■ **BRIEF**
Please write out the lines of the data exactly, beginning with the first and ending with the line containing "### GAMEPLAY SCREEN"; leave the pictures behind.

LISTED RECORDS section start

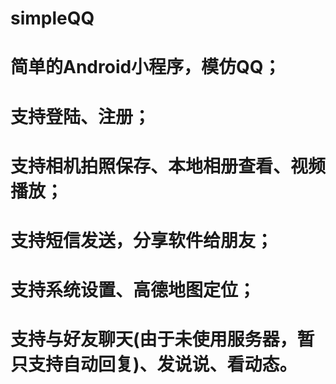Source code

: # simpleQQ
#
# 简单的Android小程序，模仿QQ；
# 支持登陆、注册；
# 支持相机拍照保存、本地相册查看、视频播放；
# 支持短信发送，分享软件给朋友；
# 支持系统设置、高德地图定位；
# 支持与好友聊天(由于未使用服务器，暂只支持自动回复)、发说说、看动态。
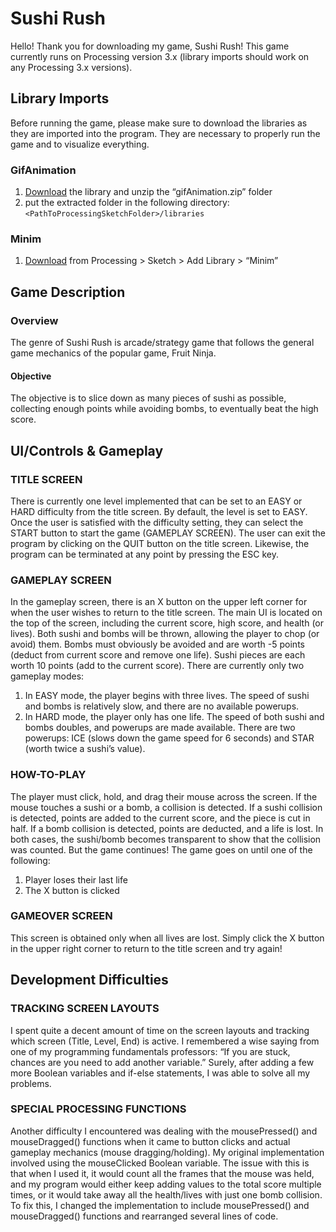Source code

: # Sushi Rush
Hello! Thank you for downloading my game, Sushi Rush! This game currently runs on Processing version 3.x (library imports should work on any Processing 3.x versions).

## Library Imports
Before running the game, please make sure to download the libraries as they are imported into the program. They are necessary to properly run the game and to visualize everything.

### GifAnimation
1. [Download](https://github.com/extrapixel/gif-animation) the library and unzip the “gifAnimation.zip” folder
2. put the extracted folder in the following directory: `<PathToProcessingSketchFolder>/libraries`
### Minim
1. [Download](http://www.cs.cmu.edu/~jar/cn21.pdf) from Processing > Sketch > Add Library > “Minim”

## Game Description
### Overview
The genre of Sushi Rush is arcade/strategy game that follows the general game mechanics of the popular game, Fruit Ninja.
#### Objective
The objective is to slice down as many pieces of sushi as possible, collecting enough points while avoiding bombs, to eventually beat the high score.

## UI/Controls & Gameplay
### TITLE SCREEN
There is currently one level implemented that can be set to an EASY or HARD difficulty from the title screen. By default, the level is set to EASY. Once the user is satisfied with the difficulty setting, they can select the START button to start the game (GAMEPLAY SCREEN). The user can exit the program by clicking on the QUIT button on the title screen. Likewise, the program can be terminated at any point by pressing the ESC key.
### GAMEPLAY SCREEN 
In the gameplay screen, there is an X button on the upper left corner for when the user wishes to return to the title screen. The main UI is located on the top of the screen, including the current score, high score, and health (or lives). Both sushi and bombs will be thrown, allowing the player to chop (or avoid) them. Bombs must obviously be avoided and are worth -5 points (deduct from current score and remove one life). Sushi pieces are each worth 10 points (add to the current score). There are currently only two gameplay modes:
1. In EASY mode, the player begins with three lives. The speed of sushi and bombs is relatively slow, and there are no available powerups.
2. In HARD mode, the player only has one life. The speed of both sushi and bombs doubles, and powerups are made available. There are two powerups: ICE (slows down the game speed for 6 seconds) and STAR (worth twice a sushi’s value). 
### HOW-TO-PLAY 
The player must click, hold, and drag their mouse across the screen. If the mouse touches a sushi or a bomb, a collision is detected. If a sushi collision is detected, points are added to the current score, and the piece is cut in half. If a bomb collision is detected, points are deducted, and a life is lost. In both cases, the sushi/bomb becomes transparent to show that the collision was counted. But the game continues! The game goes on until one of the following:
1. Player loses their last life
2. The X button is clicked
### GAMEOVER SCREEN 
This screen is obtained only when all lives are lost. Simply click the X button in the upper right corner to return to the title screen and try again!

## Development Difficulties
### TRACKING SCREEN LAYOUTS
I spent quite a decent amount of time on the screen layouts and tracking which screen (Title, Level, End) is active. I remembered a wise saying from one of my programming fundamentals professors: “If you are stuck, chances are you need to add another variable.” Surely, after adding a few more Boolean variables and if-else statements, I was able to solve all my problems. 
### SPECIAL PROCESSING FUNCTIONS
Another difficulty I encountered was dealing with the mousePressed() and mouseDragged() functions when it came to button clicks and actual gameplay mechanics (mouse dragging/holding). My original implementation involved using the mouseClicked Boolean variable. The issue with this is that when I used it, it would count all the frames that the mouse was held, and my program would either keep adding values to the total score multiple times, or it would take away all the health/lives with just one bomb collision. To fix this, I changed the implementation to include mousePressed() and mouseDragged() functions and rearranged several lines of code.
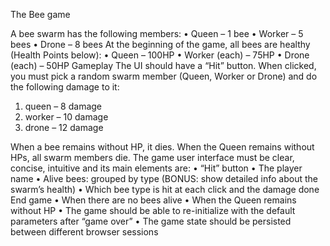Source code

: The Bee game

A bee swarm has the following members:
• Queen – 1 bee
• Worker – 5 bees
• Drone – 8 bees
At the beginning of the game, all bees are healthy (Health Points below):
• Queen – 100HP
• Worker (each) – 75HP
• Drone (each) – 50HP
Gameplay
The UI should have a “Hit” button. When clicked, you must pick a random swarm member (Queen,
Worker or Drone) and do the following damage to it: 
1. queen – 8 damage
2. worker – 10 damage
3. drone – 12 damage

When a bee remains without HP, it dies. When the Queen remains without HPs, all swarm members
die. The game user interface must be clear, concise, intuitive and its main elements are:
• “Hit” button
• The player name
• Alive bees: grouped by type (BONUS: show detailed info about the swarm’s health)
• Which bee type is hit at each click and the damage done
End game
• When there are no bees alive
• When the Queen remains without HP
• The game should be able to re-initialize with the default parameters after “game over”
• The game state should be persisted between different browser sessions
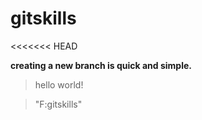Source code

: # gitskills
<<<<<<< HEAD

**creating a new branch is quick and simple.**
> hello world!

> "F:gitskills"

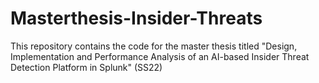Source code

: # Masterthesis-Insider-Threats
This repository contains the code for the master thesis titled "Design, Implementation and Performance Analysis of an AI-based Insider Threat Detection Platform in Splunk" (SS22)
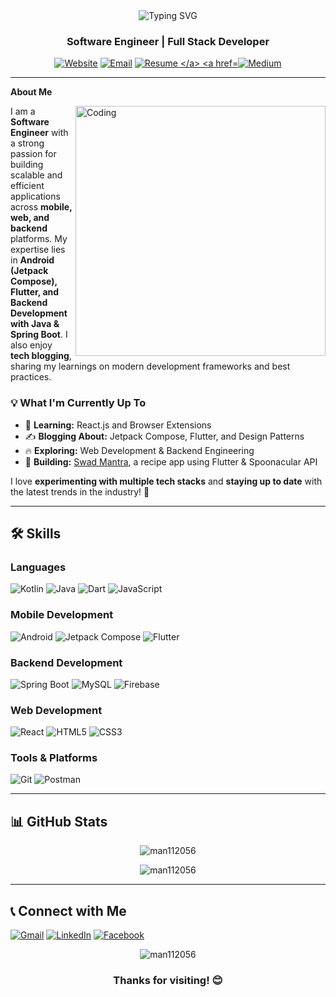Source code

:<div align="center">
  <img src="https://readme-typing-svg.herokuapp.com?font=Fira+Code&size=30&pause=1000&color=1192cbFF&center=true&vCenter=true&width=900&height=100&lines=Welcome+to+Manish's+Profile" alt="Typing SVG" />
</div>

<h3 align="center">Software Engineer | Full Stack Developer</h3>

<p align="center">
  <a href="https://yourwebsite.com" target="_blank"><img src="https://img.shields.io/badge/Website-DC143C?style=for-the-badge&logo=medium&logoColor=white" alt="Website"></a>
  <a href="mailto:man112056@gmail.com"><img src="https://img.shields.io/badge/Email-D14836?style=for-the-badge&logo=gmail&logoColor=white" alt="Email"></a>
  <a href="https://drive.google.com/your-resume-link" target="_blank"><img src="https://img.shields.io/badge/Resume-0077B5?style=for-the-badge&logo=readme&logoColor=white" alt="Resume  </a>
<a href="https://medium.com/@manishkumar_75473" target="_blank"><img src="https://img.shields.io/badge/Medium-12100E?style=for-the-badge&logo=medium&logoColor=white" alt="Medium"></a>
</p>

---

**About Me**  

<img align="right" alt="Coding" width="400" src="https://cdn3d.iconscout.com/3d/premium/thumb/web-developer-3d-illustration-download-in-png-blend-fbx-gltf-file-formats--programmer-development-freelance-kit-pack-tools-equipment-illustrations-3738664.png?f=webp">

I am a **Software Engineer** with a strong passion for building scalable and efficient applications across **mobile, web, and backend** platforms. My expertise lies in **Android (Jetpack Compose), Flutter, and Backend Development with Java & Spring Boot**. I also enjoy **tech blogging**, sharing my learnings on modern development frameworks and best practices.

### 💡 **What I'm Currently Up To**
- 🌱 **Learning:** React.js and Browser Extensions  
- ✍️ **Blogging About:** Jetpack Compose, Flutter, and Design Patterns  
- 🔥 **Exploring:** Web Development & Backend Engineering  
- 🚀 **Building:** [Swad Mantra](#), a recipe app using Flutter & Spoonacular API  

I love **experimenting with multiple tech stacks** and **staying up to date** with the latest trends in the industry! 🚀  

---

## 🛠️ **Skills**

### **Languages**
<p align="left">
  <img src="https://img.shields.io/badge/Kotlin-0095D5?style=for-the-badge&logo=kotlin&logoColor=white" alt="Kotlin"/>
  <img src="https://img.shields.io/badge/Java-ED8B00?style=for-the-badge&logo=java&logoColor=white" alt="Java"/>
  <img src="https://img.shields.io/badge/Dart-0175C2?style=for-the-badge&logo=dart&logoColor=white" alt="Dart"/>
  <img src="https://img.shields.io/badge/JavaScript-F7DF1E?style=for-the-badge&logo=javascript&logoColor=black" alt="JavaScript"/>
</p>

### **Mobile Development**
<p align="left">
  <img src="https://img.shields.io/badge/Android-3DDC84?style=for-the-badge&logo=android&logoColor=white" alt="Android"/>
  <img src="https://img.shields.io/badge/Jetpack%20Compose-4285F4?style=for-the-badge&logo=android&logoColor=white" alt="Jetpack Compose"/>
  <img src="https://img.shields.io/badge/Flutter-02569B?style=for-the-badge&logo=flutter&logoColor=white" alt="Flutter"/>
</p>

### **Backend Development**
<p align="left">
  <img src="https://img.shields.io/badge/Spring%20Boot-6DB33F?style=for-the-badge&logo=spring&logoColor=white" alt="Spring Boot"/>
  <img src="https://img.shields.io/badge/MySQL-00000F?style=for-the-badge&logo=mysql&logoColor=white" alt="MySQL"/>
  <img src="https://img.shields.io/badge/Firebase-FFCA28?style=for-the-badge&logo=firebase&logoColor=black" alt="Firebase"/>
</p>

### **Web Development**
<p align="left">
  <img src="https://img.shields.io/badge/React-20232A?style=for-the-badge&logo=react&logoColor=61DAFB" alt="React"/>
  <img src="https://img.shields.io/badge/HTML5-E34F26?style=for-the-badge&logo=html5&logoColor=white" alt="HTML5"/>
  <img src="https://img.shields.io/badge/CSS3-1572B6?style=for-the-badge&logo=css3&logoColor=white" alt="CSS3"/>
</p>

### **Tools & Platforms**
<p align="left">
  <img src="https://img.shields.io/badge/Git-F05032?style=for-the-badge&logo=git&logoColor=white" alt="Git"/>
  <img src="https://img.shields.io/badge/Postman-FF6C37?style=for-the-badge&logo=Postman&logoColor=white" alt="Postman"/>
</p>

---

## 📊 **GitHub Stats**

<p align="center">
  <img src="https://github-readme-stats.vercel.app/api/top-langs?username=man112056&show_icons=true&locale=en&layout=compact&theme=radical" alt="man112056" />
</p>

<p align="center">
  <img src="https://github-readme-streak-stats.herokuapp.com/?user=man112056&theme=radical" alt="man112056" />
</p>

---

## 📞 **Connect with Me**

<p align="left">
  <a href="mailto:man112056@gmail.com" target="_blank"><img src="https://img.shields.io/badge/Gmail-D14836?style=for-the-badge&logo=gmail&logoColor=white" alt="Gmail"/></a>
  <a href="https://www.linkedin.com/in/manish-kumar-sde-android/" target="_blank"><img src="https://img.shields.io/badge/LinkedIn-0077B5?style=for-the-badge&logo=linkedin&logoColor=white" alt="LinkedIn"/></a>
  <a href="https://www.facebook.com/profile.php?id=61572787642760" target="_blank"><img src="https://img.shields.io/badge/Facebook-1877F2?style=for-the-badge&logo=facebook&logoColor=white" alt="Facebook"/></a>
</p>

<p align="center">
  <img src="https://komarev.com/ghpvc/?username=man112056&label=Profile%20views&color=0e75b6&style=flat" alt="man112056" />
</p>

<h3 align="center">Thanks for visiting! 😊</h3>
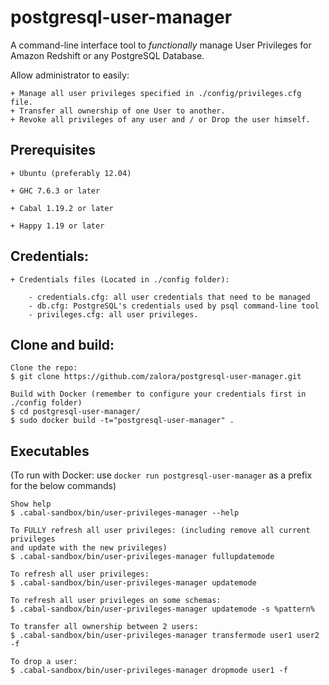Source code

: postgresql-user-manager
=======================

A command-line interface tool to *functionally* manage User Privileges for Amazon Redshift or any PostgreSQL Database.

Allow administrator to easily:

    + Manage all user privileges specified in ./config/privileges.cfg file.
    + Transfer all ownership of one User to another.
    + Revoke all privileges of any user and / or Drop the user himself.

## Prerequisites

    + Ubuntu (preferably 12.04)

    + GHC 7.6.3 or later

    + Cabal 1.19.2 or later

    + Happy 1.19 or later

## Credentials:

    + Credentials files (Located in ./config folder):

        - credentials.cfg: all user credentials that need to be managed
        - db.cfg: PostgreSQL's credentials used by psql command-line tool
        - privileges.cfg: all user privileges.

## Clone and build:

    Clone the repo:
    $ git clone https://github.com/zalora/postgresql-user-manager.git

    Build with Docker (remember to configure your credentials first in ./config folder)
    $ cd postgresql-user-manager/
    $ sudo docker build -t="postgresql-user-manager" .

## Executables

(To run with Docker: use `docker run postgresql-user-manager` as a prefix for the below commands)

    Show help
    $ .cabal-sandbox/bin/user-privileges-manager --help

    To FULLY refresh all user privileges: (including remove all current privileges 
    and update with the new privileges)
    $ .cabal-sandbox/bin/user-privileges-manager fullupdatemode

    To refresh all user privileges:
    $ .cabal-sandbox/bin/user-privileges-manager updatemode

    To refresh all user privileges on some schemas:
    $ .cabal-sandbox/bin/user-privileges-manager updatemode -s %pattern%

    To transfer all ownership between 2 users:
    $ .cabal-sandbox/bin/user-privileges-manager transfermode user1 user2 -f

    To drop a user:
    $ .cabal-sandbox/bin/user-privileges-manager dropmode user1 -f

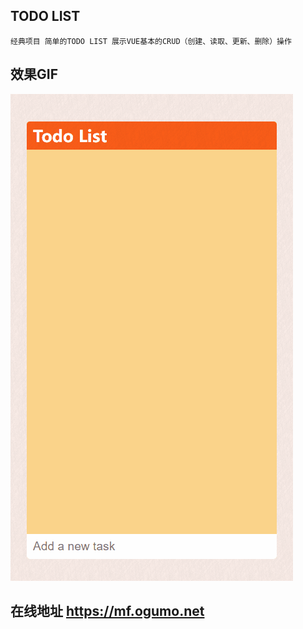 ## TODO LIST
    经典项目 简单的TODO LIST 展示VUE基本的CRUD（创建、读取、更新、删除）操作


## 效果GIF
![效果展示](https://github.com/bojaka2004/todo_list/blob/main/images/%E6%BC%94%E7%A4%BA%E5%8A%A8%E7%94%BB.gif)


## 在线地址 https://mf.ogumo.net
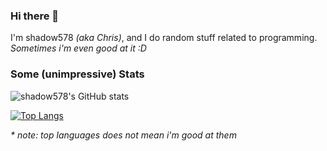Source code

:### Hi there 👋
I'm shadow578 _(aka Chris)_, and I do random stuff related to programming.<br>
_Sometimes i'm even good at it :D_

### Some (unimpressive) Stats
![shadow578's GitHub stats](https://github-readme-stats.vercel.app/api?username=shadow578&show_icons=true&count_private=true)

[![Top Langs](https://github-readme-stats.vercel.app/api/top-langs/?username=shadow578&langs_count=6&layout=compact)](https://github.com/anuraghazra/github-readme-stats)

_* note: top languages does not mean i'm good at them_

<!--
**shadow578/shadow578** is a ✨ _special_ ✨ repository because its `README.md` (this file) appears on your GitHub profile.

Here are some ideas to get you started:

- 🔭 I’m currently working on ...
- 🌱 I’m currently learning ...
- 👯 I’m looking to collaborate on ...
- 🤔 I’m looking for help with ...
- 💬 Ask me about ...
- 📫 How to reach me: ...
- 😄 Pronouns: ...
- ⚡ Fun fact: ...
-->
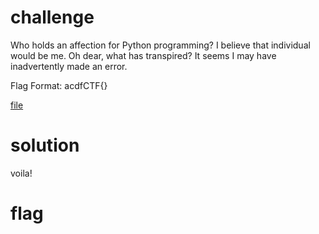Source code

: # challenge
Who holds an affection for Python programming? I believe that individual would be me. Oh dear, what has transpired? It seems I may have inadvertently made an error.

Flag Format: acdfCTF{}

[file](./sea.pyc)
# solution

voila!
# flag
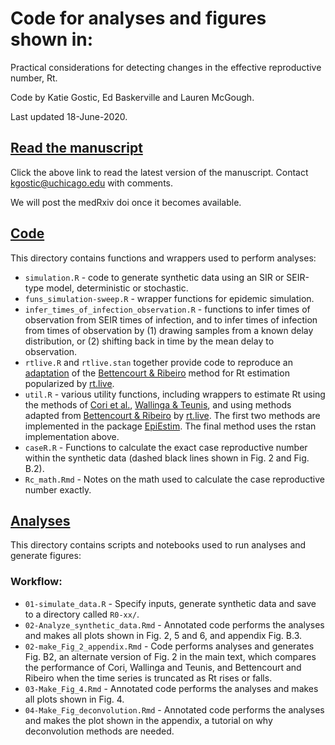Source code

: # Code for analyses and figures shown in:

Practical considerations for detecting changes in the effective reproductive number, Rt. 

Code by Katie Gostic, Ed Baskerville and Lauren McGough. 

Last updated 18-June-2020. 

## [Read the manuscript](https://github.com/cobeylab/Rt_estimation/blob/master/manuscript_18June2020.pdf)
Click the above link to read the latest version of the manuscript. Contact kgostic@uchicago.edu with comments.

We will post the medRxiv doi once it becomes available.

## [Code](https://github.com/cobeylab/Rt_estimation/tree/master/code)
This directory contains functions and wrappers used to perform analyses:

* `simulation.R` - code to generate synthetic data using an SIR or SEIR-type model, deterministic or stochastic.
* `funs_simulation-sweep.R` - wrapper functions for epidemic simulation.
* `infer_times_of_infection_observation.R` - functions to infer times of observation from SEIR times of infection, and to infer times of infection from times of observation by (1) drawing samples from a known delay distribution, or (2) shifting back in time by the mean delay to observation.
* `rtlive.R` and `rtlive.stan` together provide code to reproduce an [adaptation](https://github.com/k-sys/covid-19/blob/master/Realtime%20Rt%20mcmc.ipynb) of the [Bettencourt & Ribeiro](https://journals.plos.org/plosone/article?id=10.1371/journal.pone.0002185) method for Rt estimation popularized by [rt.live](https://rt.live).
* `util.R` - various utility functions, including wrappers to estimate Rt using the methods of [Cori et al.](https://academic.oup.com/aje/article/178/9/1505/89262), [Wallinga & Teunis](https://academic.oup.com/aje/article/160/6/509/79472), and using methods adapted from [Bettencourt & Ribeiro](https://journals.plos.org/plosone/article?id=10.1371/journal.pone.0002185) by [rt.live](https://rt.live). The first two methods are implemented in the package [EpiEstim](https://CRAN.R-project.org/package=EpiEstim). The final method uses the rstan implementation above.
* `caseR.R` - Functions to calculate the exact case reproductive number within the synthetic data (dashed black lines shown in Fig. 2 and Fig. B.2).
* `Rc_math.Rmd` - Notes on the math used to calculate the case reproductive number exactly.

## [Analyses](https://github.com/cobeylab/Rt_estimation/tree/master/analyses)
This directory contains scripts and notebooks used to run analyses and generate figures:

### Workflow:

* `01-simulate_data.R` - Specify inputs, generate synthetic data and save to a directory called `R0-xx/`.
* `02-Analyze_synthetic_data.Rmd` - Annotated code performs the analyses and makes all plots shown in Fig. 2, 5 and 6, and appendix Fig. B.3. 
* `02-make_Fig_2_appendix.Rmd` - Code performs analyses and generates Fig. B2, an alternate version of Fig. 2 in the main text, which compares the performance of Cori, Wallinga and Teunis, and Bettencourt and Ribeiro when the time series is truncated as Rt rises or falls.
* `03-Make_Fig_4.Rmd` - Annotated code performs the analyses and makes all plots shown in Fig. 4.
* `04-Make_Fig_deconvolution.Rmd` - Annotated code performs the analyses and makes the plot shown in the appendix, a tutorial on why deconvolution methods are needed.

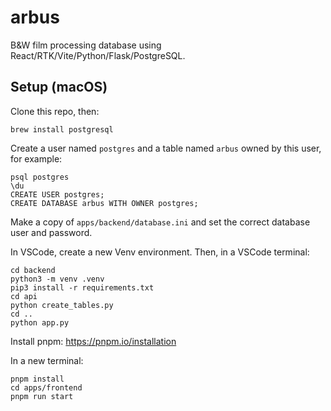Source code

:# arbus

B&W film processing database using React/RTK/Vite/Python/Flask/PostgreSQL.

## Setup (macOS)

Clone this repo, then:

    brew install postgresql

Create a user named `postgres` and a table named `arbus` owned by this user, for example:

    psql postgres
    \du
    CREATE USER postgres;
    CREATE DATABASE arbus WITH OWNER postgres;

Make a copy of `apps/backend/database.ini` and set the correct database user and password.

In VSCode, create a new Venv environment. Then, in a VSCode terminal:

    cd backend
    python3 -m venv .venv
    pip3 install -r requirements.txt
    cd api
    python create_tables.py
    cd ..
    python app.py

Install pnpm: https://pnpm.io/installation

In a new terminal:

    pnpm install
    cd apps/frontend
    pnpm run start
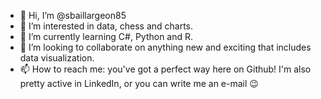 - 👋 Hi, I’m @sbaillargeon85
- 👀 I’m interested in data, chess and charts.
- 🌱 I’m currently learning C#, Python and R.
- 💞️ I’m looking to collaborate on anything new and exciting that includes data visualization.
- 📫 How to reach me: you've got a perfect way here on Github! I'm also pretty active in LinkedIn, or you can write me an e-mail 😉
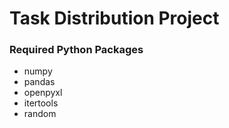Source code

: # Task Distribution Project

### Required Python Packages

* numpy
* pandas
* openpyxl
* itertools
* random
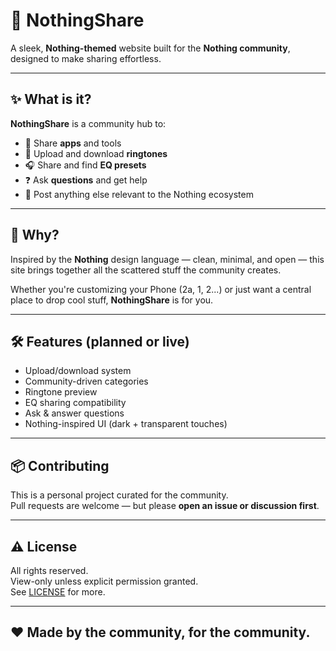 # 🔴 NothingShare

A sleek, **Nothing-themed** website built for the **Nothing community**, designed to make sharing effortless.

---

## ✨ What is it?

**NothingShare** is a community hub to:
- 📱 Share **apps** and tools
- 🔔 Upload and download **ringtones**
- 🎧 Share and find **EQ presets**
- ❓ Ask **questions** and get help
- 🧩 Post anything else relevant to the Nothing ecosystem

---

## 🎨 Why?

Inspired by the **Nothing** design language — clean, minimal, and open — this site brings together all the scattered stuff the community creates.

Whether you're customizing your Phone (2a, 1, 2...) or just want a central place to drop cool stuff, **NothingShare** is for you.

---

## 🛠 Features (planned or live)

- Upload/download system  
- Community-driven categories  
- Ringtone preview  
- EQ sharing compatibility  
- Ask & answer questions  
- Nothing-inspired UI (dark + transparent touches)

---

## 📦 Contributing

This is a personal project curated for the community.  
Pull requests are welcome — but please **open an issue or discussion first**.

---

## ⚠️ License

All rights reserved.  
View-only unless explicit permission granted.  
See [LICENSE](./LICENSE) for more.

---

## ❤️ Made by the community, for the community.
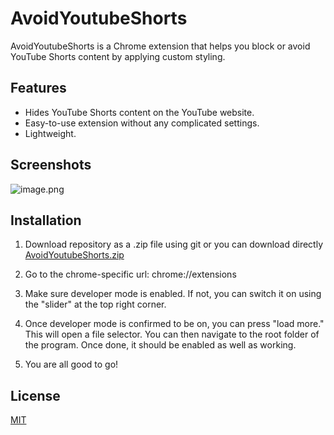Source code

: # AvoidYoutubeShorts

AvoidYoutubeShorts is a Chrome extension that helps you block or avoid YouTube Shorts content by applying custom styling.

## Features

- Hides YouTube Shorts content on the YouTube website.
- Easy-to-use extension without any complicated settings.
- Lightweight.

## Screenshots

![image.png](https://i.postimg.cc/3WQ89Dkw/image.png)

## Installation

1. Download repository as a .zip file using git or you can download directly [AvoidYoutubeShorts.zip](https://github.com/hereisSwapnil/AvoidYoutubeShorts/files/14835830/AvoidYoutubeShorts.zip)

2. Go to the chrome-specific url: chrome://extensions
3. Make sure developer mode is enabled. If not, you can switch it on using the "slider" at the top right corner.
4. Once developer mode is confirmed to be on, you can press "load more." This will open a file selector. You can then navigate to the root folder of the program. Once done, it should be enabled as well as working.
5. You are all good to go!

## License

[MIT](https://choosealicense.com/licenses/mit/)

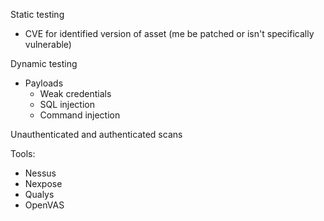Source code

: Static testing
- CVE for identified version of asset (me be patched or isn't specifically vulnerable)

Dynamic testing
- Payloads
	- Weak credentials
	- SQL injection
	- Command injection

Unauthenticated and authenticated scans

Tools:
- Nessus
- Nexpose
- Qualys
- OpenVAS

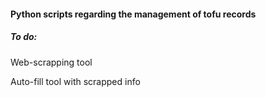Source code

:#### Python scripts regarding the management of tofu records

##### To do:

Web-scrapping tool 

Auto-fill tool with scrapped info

LISTED RECORDS section end

■ **ANSWER TO THIS EXERCISE**
Source code

: # simpleQQ
#
# 简单的Android小程序，模仿QQ；
# 支持登陆、注册；
# 支持相机拍照保存、本地相册查看、视频播放；
# 支持短信发送，分享软件给朋友；
# 支持系统设置、高德地图定位；
# 支持与好友聊天(由于未使用服务器，暂只支持自动回复)、发说说、看动态。
Source code

: # Sushi Rush
Hello! Thank you for downloading my game, Sushi Rush! This game currently runs on Processing version 3.x (library imports should work on any Processing 3.x versions).

## Library Imports
Before running the game, please make sure to download the libraries as they are imported into the program. They are necessary to properly run the game and to visualize everything.

### GifAnimation
1. [Download](https://github.com/extrapixel/gif-animation) the library and unzip the “gifAnimation.zip” folder
2. put the extracted folder in the following directory: `<PathToProcessingSketchFolder>/libraries`
### Minim
1. [Download](http://www.cs.cmu.edu/~jar/cn21.pdf) from Processing > Sketch > Add Library > “Minim”

## Game Description
### Overview
The genre of Sushi Rush is arcade/strategy game that follows the general game mechanics of the popular game, Fruit Ninja.
#### Objective
The objective is to slice down as many pieces of sushi as possible, collecting enough points while avoiding bombs, to eventually beat the high score.

## UI/Controls & Gameplay
### TITLE SCREEN
There is currently one level implemented that can be set to an EASY or HARD difficulty from the title screen. By default, the level is set to EASY. Once the user is satisfied with the difficulty setting, they can select the START button to start the game (GAMEPLAY SCREEN). The user can exit the program by clicking on the QUIT button on the title screen. Likewise, the program can be terminated at any point by pressing the ESC key.
### GAMEPLAY SCREEN 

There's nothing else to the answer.